■ United States
Bush gets Saddam's gun
US President George W. Bush keeps in his White House offices a trophy of one his high points in the Iraq war -- the pistol that Saddam Hussein held when soldiers pulled him from his underground hideaway. Military specialists mounted the sidearm, and soldiers who helped in the deposed Iraqi president's capture presented it to the president, the White House said on Sunday. The president keeps the gun in a small study adjoining the Oval Office. Major-General Raymond Odierno, commander of the 4th Infantry Division, said Saddam had the loaded pistol on his lap but didn't move to use it on Dec. 13.
■ Russia
Huge Tsar Bell rings again
Russia's largest church bell rang on Sunday in the sacred Orthodox town of Sergei Possad for the first time since it was torn down from its tower during a 1930 Stalinist purge against religion.
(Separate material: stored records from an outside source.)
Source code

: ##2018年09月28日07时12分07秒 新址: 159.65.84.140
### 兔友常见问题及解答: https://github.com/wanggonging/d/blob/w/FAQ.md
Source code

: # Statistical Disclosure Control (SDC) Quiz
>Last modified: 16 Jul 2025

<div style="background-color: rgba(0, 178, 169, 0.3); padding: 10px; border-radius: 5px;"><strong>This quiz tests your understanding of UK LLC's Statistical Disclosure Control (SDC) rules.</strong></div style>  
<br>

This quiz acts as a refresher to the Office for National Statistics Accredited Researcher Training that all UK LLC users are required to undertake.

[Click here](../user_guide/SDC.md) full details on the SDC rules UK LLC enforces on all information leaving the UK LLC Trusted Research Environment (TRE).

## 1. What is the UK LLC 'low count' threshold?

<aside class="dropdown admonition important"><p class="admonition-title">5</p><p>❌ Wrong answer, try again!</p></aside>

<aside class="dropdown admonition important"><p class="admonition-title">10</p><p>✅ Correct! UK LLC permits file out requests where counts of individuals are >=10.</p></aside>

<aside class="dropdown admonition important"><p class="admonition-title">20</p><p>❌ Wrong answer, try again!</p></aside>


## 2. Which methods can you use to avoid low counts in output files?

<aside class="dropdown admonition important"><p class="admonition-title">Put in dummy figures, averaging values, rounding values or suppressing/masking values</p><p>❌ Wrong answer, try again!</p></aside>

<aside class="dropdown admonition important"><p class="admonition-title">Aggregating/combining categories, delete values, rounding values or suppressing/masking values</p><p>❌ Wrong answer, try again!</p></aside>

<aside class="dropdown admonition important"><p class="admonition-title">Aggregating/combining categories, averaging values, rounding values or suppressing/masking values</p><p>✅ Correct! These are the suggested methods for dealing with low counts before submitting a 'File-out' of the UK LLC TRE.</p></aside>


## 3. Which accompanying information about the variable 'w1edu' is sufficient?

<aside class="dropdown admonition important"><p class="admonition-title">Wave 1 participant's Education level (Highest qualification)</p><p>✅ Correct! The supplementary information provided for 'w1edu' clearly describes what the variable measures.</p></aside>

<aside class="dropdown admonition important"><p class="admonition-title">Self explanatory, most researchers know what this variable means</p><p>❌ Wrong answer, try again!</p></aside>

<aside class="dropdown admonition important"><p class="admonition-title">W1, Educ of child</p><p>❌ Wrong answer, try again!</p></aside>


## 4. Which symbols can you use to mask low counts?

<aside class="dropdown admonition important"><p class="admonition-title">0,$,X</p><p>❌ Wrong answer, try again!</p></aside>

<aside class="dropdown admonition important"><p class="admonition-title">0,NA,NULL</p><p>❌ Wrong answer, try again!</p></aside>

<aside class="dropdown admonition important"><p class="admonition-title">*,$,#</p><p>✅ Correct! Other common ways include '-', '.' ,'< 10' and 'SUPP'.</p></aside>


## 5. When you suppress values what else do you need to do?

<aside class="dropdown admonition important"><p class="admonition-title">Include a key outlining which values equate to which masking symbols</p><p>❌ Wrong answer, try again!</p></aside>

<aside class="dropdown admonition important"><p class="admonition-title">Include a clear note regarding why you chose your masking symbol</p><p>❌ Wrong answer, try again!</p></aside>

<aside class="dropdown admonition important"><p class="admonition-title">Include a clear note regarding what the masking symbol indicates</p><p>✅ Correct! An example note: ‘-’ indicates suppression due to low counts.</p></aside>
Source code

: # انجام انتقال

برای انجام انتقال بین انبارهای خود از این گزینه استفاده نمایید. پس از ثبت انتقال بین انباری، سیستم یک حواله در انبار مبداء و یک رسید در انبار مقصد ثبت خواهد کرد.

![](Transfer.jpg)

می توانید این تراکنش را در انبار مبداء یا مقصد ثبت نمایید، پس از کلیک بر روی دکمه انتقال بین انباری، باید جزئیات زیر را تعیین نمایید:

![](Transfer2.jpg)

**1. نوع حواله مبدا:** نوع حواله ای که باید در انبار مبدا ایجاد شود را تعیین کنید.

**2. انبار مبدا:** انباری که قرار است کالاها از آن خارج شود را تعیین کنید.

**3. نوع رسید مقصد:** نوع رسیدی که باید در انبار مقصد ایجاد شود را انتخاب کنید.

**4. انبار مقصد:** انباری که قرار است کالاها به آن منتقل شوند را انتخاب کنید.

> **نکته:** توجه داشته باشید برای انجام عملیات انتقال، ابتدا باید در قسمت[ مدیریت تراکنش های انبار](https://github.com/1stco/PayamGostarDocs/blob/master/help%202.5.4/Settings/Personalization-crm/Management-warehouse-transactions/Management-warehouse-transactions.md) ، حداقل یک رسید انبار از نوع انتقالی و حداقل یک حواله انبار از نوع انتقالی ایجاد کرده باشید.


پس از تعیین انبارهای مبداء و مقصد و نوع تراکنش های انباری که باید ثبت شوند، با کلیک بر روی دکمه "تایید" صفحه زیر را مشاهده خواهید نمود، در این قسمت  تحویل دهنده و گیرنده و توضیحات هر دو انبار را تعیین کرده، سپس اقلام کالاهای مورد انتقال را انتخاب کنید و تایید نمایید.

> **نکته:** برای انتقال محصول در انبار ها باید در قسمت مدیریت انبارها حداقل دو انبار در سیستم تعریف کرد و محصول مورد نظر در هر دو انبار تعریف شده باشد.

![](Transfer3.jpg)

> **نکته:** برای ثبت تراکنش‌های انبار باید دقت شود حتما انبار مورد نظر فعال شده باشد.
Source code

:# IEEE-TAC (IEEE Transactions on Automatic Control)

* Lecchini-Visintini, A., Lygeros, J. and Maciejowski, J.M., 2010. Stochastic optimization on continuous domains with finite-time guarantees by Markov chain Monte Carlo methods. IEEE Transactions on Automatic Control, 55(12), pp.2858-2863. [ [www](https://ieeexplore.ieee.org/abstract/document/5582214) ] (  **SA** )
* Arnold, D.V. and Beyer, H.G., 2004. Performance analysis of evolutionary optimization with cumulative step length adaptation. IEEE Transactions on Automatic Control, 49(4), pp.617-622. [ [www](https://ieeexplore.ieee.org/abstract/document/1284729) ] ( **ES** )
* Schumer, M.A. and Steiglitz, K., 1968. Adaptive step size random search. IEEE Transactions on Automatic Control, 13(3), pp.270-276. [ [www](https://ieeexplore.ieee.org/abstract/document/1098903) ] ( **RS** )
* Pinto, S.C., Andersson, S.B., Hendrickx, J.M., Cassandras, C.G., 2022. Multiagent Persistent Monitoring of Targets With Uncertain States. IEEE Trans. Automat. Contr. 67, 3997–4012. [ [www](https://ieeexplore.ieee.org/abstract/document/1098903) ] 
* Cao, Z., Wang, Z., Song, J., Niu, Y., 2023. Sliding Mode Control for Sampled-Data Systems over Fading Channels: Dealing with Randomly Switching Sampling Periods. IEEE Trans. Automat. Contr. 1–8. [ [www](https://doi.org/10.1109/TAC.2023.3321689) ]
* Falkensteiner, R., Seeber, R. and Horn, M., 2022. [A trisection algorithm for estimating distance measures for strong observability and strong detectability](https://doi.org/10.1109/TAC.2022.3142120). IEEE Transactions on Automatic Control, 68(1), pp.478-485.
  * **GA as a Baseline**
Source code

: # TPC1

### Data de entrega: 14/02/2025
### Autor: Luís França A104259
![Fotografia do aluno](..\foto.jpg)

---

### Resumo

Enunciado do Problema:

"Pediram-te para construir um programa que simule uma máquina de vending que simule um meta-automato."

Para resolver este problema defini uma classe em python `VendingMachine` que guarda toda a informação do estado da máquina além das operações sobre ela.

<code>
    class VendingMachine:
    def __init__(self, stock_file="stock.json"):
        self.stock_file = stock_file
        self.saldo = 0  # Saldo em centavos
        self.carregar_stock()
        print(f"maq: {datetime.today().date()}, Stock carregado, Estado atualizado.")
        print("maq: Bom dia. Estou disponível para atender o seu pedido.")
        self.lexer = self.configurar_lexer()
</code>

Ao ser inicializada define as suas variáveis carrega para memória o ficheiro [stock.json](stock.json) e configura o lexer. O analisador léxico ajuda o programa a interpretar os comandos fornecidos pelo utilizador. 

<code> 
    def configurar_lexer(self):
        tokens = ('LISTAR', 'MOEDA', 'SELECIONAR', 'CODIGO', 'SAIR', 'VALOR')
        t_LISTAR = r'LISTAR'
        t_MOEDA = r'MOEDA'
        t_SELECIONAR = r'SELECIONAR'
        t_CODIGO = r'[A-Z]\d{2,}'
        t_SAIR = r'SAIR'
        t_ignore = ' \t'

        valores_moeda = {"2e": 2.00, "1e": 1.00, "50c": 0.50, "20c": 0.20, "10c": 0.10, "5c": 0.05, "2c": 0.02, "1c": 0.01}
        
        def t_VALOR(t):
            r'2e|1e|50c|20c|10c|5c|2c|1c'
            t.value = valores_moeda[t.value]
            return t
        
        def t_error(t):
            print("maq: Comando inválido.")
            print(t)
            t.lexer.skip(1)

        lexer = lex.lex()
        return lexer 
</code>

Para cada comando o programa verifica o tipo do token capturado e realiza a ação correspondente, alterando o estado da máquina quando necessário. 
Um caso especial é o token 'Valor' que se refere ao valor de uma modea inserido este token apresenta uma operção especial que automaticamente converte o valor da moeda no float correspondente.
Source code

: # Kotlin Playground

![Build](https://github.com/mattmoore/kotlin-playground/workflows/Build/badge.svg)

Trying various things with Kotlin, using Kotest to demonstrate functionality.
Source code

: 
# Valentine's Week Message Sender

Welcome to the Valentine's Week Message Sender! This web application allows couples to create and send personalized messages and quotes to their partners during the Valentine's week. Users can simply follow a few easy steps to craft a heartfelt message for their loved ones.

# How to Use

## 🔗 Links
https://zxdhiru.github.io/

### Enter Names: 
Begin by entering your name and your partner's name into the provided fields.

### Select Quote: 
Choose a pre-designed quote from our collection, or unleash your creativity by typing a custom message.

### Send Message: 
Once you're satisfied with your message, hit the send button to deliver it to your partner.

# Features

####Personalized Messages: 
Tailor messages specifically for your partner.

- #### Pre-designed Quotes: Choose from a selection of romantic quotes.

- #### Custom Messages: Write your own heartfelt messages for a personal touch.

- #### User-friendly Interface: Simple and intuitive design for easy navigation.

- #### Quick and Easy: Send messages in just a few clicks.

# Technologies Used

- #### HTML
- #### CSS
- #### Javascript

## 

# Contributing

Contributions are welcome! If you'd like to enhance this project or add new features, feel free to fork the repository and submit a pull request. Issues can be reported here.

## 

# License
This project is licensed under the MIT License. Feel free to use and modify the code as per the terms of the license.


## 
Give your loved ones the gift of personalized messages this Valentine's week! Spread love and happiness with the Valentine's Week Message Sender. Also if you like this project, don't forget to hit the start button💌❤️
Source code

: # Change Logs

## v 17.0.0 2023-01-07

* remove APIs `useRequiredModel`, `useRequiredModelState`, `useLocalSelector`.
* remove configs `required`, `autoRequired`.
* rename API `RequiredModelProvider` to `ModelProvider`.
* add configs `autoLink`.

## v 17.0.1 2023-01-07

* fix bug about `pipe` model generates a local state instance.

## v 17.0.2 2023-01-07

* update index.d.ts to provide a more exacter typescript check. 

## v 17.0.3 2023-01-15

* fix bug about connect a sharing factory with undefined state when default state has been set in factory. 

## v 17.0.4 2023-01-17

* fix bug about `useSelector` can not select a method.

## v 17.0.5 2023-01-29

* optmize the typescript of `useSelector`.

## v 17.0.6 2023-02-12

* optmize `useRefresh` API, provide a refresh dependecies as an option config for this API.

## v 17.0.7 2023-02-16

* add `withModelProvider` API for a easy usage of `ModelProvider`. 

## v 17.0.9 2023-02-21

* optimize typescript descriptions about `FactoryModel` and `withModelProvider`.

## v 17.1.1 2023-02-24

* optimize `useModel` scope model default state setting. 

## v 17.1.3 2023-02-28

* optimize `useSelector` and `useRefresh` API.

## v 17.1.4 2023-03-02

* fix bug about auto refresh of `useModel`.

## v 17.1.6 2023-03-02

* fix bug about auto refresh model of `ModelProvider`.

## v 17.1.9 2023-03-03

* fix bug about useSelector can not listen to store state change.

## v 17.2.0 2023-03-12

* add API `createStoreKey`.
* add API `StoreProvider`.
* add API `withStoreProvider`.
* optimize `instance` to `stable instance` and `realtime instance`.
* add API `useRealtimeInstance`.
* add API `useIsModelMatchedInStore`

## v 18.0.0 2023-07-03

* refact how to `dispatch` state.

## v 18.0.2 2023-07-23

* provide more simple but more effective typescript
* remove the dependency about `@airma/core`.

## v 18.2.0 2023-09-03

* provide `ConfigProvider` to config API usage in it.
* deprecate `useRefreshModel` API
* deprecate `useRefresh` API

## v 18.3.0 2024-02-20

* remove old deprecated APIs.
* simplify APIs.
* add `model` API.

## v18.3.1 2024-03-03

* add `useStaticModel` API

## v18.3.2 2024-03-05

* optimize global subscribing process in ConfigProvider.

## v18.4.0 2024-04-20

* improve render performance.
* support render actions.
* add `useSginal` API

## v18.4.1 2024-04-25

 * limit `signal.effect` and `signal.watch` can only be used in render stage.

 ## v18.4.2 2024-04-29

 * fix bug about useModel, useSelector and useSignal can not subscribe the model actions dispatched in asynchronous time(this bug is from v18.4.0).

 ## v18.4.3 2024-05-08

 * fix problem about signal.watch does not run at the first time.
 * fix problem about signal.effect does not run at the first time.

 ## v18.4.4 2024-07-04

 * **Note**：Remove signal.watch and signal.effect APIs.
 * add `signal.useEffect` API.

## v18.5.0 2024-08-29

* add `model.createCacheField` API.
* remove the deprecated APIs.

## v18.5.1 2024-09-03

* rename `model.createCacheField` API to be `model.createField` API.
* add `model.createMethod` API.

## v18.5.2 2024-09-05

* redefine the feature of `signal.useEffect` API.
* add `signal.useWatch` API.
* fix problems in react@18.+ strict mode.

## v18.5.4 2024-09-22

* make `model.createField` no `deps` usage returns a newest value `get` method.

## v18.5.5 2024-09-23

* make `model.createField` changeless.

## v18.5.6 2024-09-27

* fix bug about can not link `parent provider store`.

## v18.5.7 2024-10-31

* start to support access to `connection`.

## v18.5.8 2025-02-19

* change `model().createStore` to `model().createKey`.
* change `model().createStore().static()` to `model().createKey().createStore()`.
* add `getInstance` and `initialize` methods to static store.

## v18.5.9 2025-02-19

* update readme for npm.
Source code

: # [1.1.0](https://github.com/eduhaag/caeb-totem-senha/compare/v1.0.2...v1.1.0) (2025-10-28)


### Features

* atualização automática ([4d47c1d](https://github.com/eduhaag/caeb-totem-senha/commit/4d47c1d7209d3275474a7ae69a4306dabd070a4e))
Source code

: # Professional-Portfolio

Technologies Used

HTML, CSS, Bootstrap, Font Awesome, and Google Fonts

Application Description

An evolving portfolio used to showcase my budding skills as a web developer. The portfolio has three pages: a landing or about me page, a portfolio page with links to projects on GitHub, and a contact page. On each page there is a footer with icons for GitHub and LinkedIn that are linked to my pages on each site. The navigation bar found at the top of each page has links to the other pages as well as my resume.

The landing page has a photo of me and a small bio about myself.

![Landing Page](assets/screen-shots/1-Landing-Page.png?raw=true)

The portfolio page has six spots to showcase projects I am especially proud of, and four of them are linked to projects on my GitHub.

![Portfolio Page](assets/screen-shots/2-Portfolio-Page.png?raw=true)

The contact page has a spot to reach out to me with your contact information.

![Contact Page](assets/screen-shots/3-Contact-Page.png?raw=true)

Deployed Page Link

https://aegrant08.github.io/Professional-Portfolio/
The huge Tsar Bell, which is 4.55 meters high and weighs 72 tons, was hoisted into the tower of the Trinity St. Sergius monastery in April. It rang for 5,000 worshippers on Sunday at the monastery 35 miles northeast of Moscow. The bell was cast at a shipyard in Russian President Vladimir Putin's home city of St. Petersburg and bear the president's name in a centuries-old tradition that the tsar's name was engraved on the bell. Putin's administration has been criticized for its authoritarian tsarist nature.